But, it was such a beautiful day.  My husband would be so happy to see a clean boat tomorrow when he goes out there.  I finished the seats, dried the side panels and….oh, I forgot!  I needed to go back out on the bow and wipe it and the front windows with a shammy cloth or it would have all those water spots.  My back was killing me, but my mind kept racing.

Now, I had the task which I knew would give me trouble.  The side panels are extremely hard to zipper and snap and I knew it.  I started.   I knew the general process which my husband usually takes when doing it.  I had helped him countless times.  I could certainly do this.
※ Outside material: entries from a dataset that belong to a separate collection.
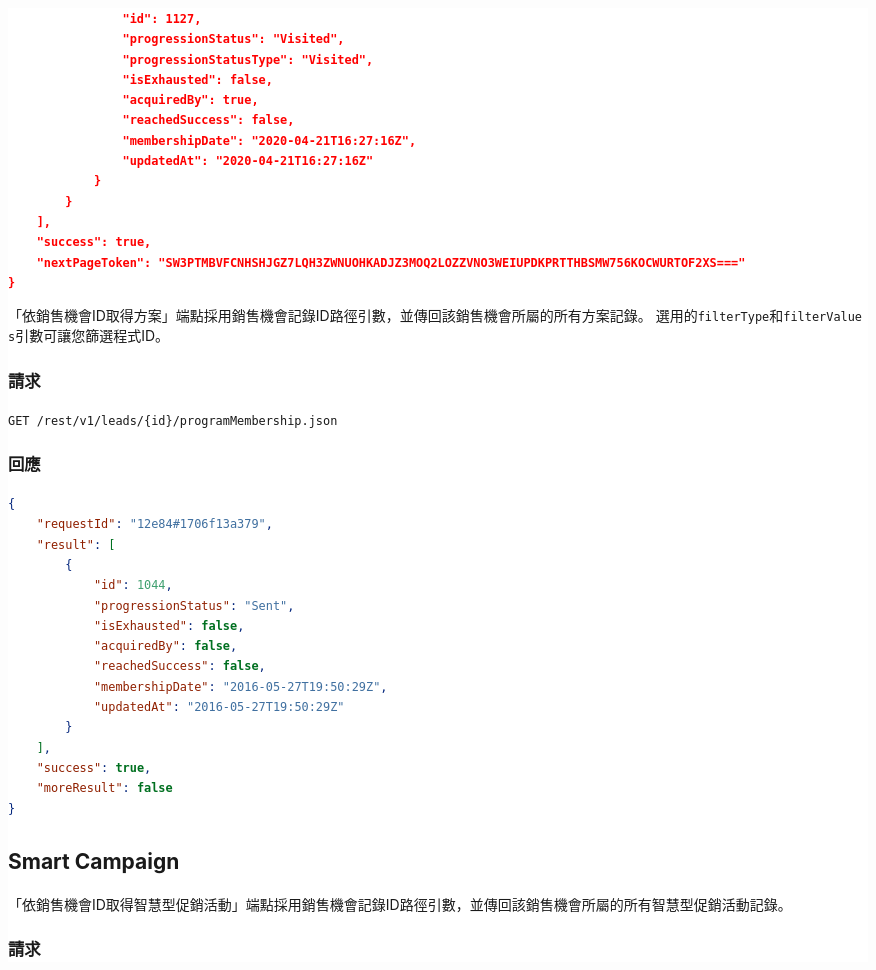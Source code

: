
 ```json
                "id": 1127,
                "progressionStatus": "Visited",
                "progressionStatusType": "Visited",
                "isExhausted": false,
                "acquiredBy": true,
                "reachedSuccess": false,
                "membershipDate": "2020-04-21T16:27:16Z",
                "updatedAt": "2020-04-21T16:27:16Z"
            }
        }
    ],
    "success": true,
    "nextPageToken": "SW3PTMBVFCNHSHJGZ7LQH3ZWNUOHKADJZ3MOQ2LOZZVNO3WEIUPDKPRTTHBSMW756KOCWURTOF2XS==="
}
```

「依銷售機會ID取得方案」端點採用銷售機會記錄ID路徑引數，並傳回該銷售機會所屬的所有方案記錄。 選用的`filterType`和`filterValues`引數可讓您篩選程式ID。

### 請求

```
GET /rest/v1/leads/{id}/programMembership.json
```

### 回應

```json
{
    "requestId": "12e84#1706f13a379",
    "result": [
        {
            "id": 1044,
            "progressionStatus": "Sent",
            "isExhausted": false,
            "acquiredBy": false,
            "reachedSuccess": false,
            "membershipDate": "2016-05-27T19:50:29Z",
            "updatedAt": "2016-05-27T19:50:29Z"
        }
    ],
    "success": true,
    "moreResult": false
}
```

## Smart Campaign

「依銷售機會ID取得智慧型促銷活動」端點採用銷售機會記錄ID路徑引數，並傳回該銷售機會所屬的所有智慧型促銷活動記錄。

### 請求
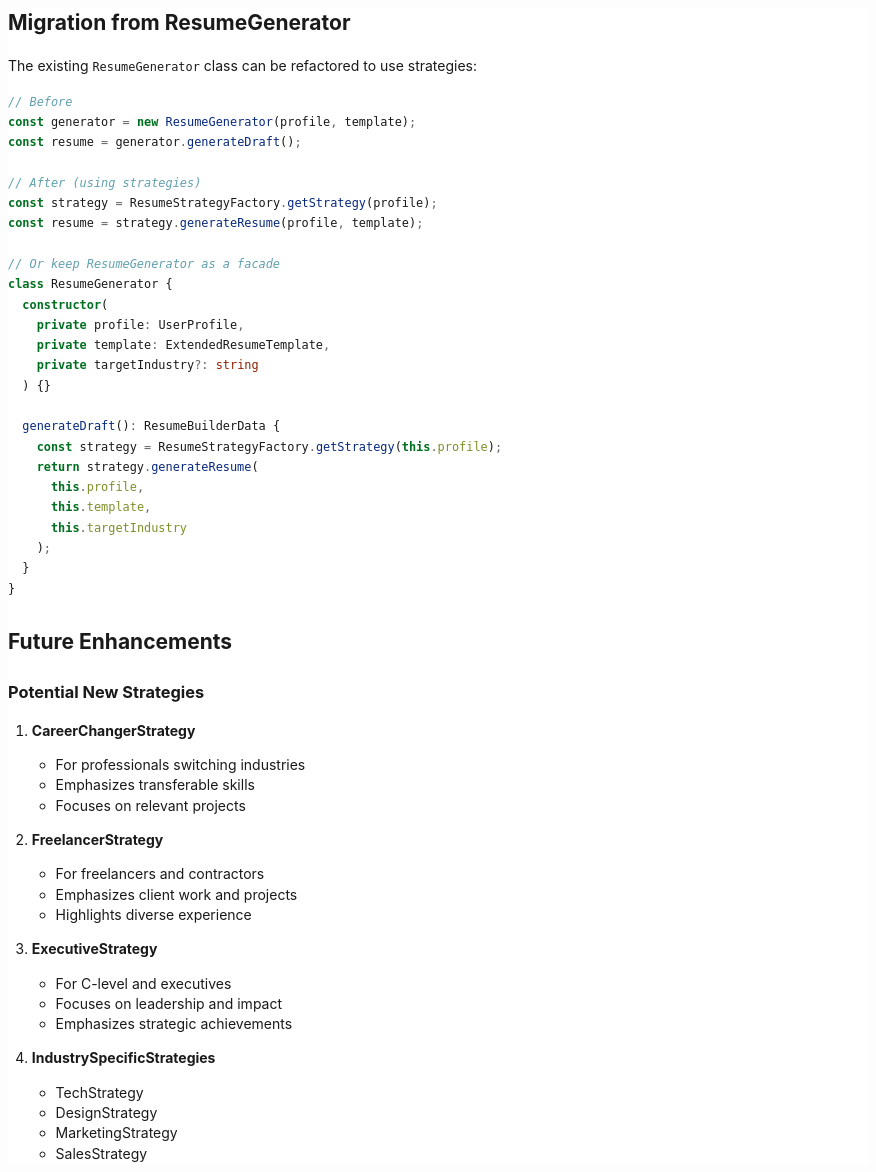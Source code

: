 ## Migration from ResumeGenerator

The existing `ResumeGenerator` class can be refactored to use strategies:

```typescript
// Before
const generator = new ResumeGenerator(profile, template);
const resume = generator.generateDraft();

// After (using strategies)
const strategy = ResumeStrategyFactory.getStrategy(profile);
const resume = strategy.generateResume(profile, template);

// Or keep ResumeGenerator as a facade
class ResumeGenerator {
  constructor(
    private profile: UserProfile,
    private template: ExtendedResumeTemplate,
    private targetIndustry?: string
  ) {}

  generateDraft(): ResumeBuilderData {
    const strategy = ResumeStrategyFactory.getStrategy(this.profile);
    return strategy.generateResume(
      this.profile,
      this.template,
      this.targetIndustry
    );
  }
}
```

## Future Enhancements

### Potential New Strategies

1. **CareerChangerStrategy**
   - For professionals switching industries
   - Emphasizes transferable skills
   - Focuses on relevant projects

2. **FreelancerStrategy**
   - For freelancers and contractors
   - Emphasizes client work and projects
   - Highlights diverse experience

3. **ExecutiveStrategy**
   - For C-level and executives
   - Focuses on leadership and impact
   - Emphasizes strategic achievements

4. **IndustrySpecificStrategies**
   - TechStrategy
   - DesignStrategy
   - MarketingStrategy
   - SalesStrategy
I zipped first.  No, then I couldn’t snap.  Ok, so after fighting with the panels for about an hour, I thought I needed to try to snap first, and then zip.  Well, no, it needed to be a little zipping, and a little snapping.  Why does this take my hubby only about 10 min. to do?  I had to climb back out onto the bow again and again.  Zip from the inside, try to snap from the outside.  Climbing on my hands and knees so that I wouldn’t slip and fall.  I laid on those snaps.  I pushed on those snaps with all my weight.  They just didn’t want to be closed.  Finally, with some brute strength and some zip and some sweat, I got them all done.  Except for a couple of snaps.  I just do not have the arm strength to do them.  It would have to do until he got to the boat tomorrow.  I closed the boat up and it was finally done.  It was over three hours from the time I had begun the job.

A bird flew by.

That’s why I will leave the boat washing and putting the boat “window” panels on, to my husband next time.  And probably forever.  Sorry honey.

205

I love riding on the boat, sleeping in the boat, writing and reading in the boat, and spending time with my husband, family and friends on the boat.  I’m so thankful for the boat.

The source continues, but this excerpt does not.